(Stored items)
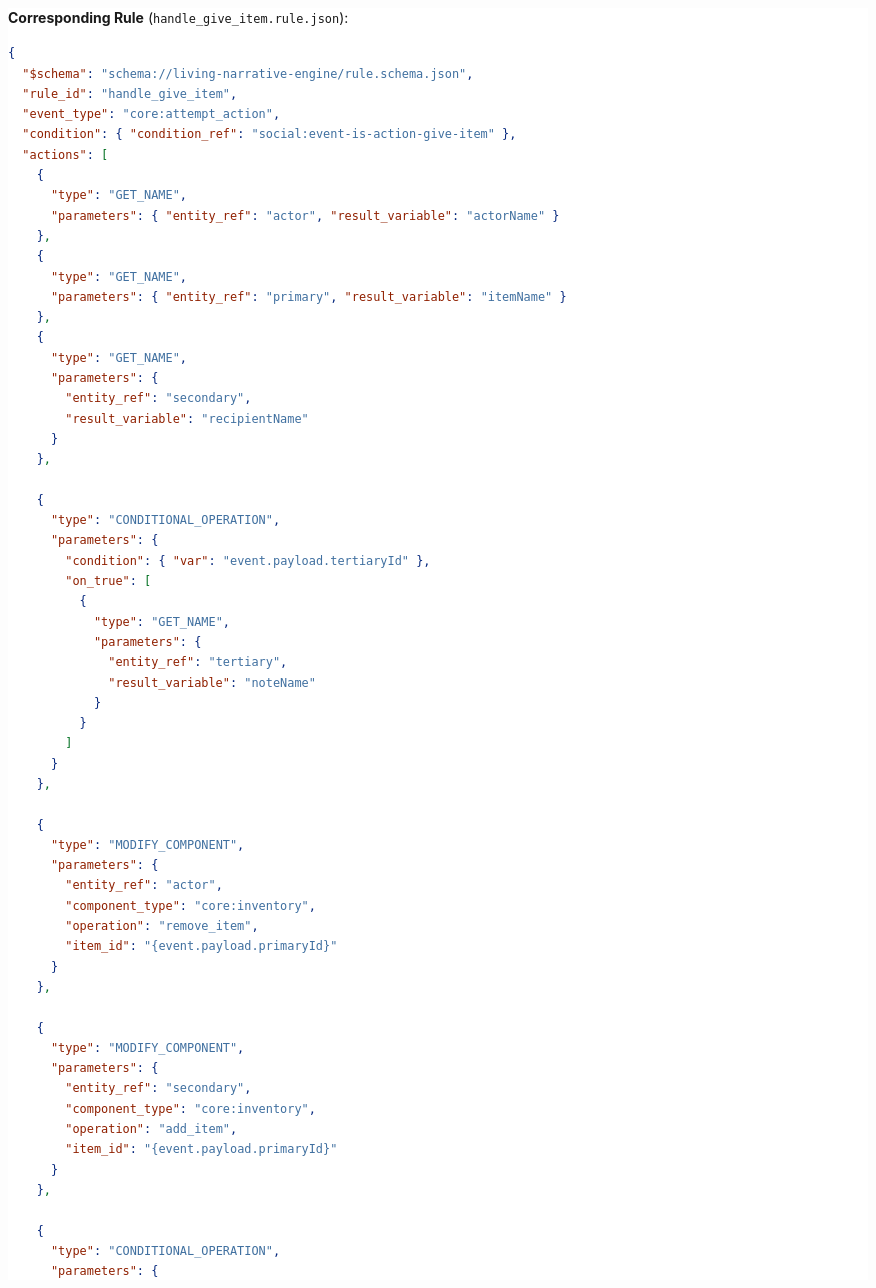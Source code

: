 **Corresponding Rule** (`handle_give_item.rule.json`):

```json
{
  "$schema": "schema://living-narrative-engine/rule.schema.json",
  "rule_id": "handle_give_item",
  "event_type": "core:attempt_action",
  "condition": { "condition_ref": "social:event-is-action-give-item" },
  "actions": [
    {
      "type": "GET_NAME",
      "parameters": { "entity_ref": "actor", "result_variable": "actorName" }
    },
    {
      "type": "GET_NAME",
      "parameters": { "entity_ref": "primary", "result_variable": "itemName" }
    },
    {
      "type": "GET_NAME",
      "parameters": {
        "entity_ref": "secondary",
        "result_variable": "recipientName"
      }
    },

    {
      "type": "CONDITIONAL_OPERATION",
      "parameters": {
        "condition": { "var": "event.payload.tertiaryId" },
        "on_true": [
          {
            "type": "GET_NAME",
            "parameters": {
              "entity_ref": "tertiary",
              "result_variable": "noteName"
            }
          }
        ]
      }
    },

    {
      "type": "MODIFY_COMPONENT",
      "parameters": {
        "entity_ref": "actor",
        "component_type": "core:inventory",
        "operation": "remove_item",
        "item_id": "{event.payload.primaryId}"
      }
    },

    {
      "type": "MODIFY_COMPONENT",
      "parameters": {
        "entity_ref": "secondary",
        "component_type": "core:inventory",
        "operation": "add_item",
        "item_id": "{event.payload.primaryId}"
      }
    },

    {
      "type": "CONDITIONAL_OPERATION",
      "parameters": {
```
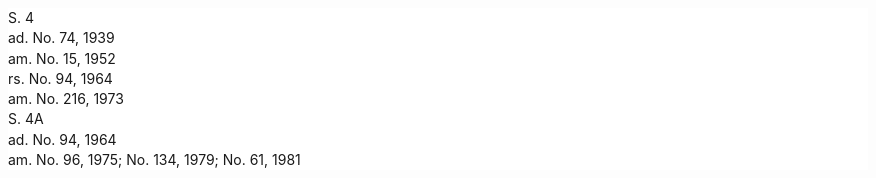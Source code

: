   </td>
</tr>
<tr align="left">
  <td colspan="1" align="left">
    <div>S. 4</div>

  </td>
  <td colspan="1" align="left">
    <div>ad. No.&#160;74, 1939</div>

  </td>
</tr>
<tr align="left">
  <td colspan="1" align="left">

  </td>
  <td colspan="1" align="left">
    <div>am. No.&#160;15, 1952</div>

  </td>
</tr>
<tr align="left">
  <td colspan="1" align="left">

  </td>
  <td colspan="1" align="left">
    <div>rs. No.&#160;94, 1964</div>

  </td>
</tr>
<tr align="left">
  <td colspan="1" align="left">

  </td>
  <td colspan="1" align="left">
    <div>am. No.&#160;216, 1973</div>

  </td>
</tr>
<tr align="left">
  <td colspan="1" align="left">
    <div>S. 4A</div>

  </td>
  <td colspan="1" align="left">
    <div>ad. No.&#160;94, 1964</div>

  </td>
</tr>
<tr align="left">
  <td colspan="1" align="left">

  </td>
  <td colspan="1" align="left">
    <div>am. No.&#160;96, 1975; No.&#160;134, 1979; No.&#160;61, 1981</div>
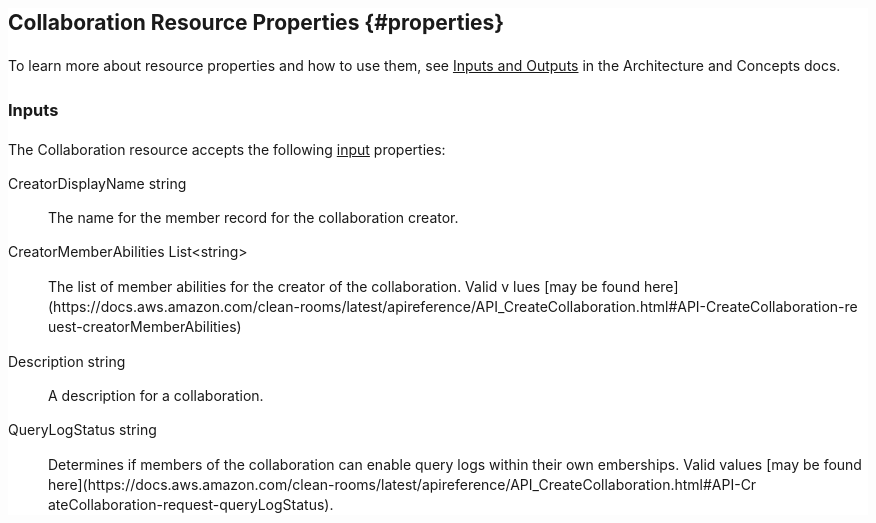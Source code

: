 ## Collaboration Resource Properties {#properties}

To learn more about resource properties and how to use them, see [Inputs and Outputs](/docs/intro/concepts/inputs-outputs) in the Architecture and Concepts docs.

### Inputs

The Collaboration resource accepts the following [input](/docs/intro/concepts/inputs-outputs) properties:



<div>
<pulumi-choosable type="language" values="csharp">
<dl class="resources-properties"><dt class="property-required property-replacement"
            title="Required">
        <span id="creatordisplayname_csharp">
<a data-swiftype-name="resource-property" data-swiftype-type="text" href="#creatordisplayname_csharp" style="color: inherit; text-decoration: inherit;">Creator<wbr>Display<wbr>Name</a>
</span>
        <span class="property-indicator"></span>
        <span class="property-type">string</span>
    </dt>
    <dd><p>The name for the member record for the collaboration creator.</p>
</dd><dt class="property-required property-replacement"
            title="Required">
        <span id="creatormemberabilities_csharp">
<a data-swiftype-name="resource-property" data-swiftype-type="text" href="#creatormemberabilities_csharp" style="color: inherit; text-decoration: inherit;">Creator<wbr>Member<wbr>Abilities</a>
</span>
        <span class="property-indicator"></span>
        <span class="property-type">List&lt;string&gt;</span>
    </dt>
    <dd><p>The list of member abilities for the creator of the collaboration.  Valid v
lues [may be found here](https://docs.aws.amazon.com/clean-rooms/latest/apireference/API_CreateCollaboration.html#API-CreateCollaboration-re
uest-creatorMemberAbilities)</p>
</dd><dt class="property-required"
            title="Required">
        <span id="description_csharp">
<a data-swiftype-name="resource-property" data-swiftype-type="text" href="#description_csharp" style="color: inherit; text-decoration: inherit;">Description</a>
</span>
        <span class="property-indicator"></span>
        <span class="property-type">string</span>
    </dt>
    <dd><p>A description for a collaboration.</p>
</dd><dt class="property-required property-replacement"
            title="Required">
        <span id="querylogstatus_csharp">
<a data-swiftype-name="resource-property" data-swiftype-type="text" href="#querylogstatus_csharp" style="color: inherit; text-decoration: inherit;">Query<wbr>Log<wbr>Status</a>
</span>
        <span class="property-indicator"></span>
        <span class="property-type">string</span>
    </dt>
    <dd><p>Determines if members of the collaboration can enable query logs within their own
emberships. Valid values [may be found here](https://docs.aws.amazon.com/clean-rooms/latest/apireference/API_CreateCollaboration.html#API-Cr
ateCollaboration-request-queryLogStatus).</p>
</dd><dt class="property-optional property-replacement"
            title="Optional">
        <span id="dataencryptionmetadata_csharp">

● Work order:
The records above must be returned exactly, with each picture omitted.

● Written response:
Source code

: **Corresponding Rule** (`handle_give_item.rule.json`):

```json
{
  "$schema": "schema://living-narrative-engine/rule.schema.json",
  "rule_id": "handle_give_item",
  "event_type": "core:attempt_action",
  "condition": { "condition_ref": "social:event-is-action-give-item" },
  "actions": [
    {
      "type": "GET_NAME",
      "parameters": { "entity_ref": "actor", "result_variable": "actorName" }
    },
    {
      "type": "GET_NAME",
      "parameters": { "entity_ref": "primary", "result_variable": "itemName" }
    },
    {
      "type": "GET_NAME",
      "parameters": {
        "entity_ref": "secondary",
        "result_variable": "recipientName"
      }
    },

    {
      "type": "CONDITIONAL_OPERATION",
      "parameters": {
        "condition": { "var": "event.payload.tertiaryId" },
        "on_true": [
          {
            "type": "GET_NAME",
            "parameters": {
              "entity_ref": "tertiary",
              "result_variable": "noteName"
            }
          }
        ]
      }
    },

    {
      "type": "MODIFY_COMPONENT",
      "parameters": {
        "entity_ref": "actor",
        "component_type": "core:inventory",
        "operation": "remove_item",
        "item_id": "{event.payload.primaryId}"
      }
    },

    {
      "type": "MODIFY_COMPONENT",
      "parameters": {
        "entity_ref": "secondary",
        "component_type": "core:inventory",
        "operation": "add_item",
        "item_id": "{event.payload.primaryId}"
      }
    },

    {
      "type": "CONDITIONAL_OPERATION",
      "parameters": {
```
Source code

:   </td>
</tr>
<tr align="left">
  <td colspan="1" align="left">
    <div>S. 4</div>

  </td>
  <td colspan="1" align="left">
    <div>ad. No.&#160;74, 1939</div>

  </td>
</tr>
<tr align="left">
  <td colspan="1" align="left">

  </td>
  <td colspan="1" align="left">
    <div>am. No.&#160;15, 1952</div>

  </td>
</tr>
<tr align="left">
  <td colspan="1" align="left">

  </td>
  <td colspan="1" align="left">
    <div>rs. No.&#160;94, 1964</div>

  </td>
</tr>
<tr align="left">
  <td colspan="1" align="left">

  </td>
  <td colspan="1" align="left">
    <div>am. No.&#160;216, 1973</div>

  </td>
</tr>
<tr align="left">
  <td colspan="1" align="left">
    <div>S. 4A</div>

  </td>
  <td colspan="1" align="left">
    <div>ad. No.&#160;94, 1964</div>

  </td>
</tr>
<tr align="left">
  <td colspan="1" align="left">

  </td>
  <td colspan="1" align="left">
    <div>am. No.&#160;96, 1975; No.&#160;134, 1979; No.&#160;61, 1981</div>
Source code

: ## Collaboration Resource Properties {#properties}

To learn more about resource properties and how to use them, see [Inputs and Outputs](/docs/intro/concepts/inputs-outputs) in the Architecture and Concepts docs.

### Inputs

The Collaboration resource accepts the following [input](/docs/intro/concepts/inputs-outputs) properties:



<div>
<pulumi-choosable type="language" values="csharp">
<dl class="resources-properties"><dt class="property-required property-replacement"
            title="Required">
        <span id="creatordisplayname_csharp">
<a data-swiftype-name="resource-property" data-swiftype-type="text" href="#creatordisplayname_csharp" style="color: inherit; text-decoration: inherit;">Creator<wbr>Display<wbr>Name</a>
</span>
        <span class="property-indicator"></span>
        <span class="property-type">string</span>
    </dt>
    <dd><p>The name for the member record for the collaboration creator.</p>
</dd><dt class="property-required property-replacement"
            title="Required">
        <span id="creatormemberabilities_csharp">
<a data-swiftype-name="resource-property" data-swiftype-type="text" href="#creatormemberabilities_csharp" style="color: inherit; text-decoration: inherit;">Creator<wbr>Member<wbr>Abilities</a>
</span>
        <span class="property-indicator"></span>
        <span class="property-type">List&lt;string&gt;</span>
    </dt>
    <dd><p>The list of member abilities for the creator of the collaboration.  Valid v
lues [may be found here](https://docs.aws.amazon.com/clean-rooms/latest/apireference/API_CreateCollaboration.html#API-CreateCollaboration-re
uest-creatorMemberAbilities)</p>
</dd><dt class="property-required"
            title="Required">
        <span id="description_csharp">
<a data-swiftype-name="resource-property" data-swiftype-type="text" href="#description_csharp" style="color: inherit; text-decoration: inherit;">Description</a>
</span>
        <span class="property-indicator"></span>
        <span class="property-type">string</span>
    </dt>
    <dd><p>A description for a collaboration.</p>
</dd><dt class="property-required property-replacement"
            title="Required">
        <span id="querylogstatus_csharp">
<a data-swiftype-name="resource-property" data-swiftype-type="text" href="#querylogstatus_csharp" style="color: inherit; text-decoration: inherit;">Query<wbr>Log<wbr>Status</a>
</span>
        <span class="property-indicator"></span>
        <span class="property-type">string</span>
    </dt>
    <dd><p>Determines if members of the collaboration can enable query logs within their own
emberships. Valid values [may be found here](https://docs.aws.amazon.com/clean-rooms/latest/apireference/API_CreateCollaboration.html#API-Cr
ateCollaboration-request-queryLogStatus).</p>
</dd><dt class="property-optional property-replacement"
            title="Optional">
        <span id="dataencryptionmetadata_csharp">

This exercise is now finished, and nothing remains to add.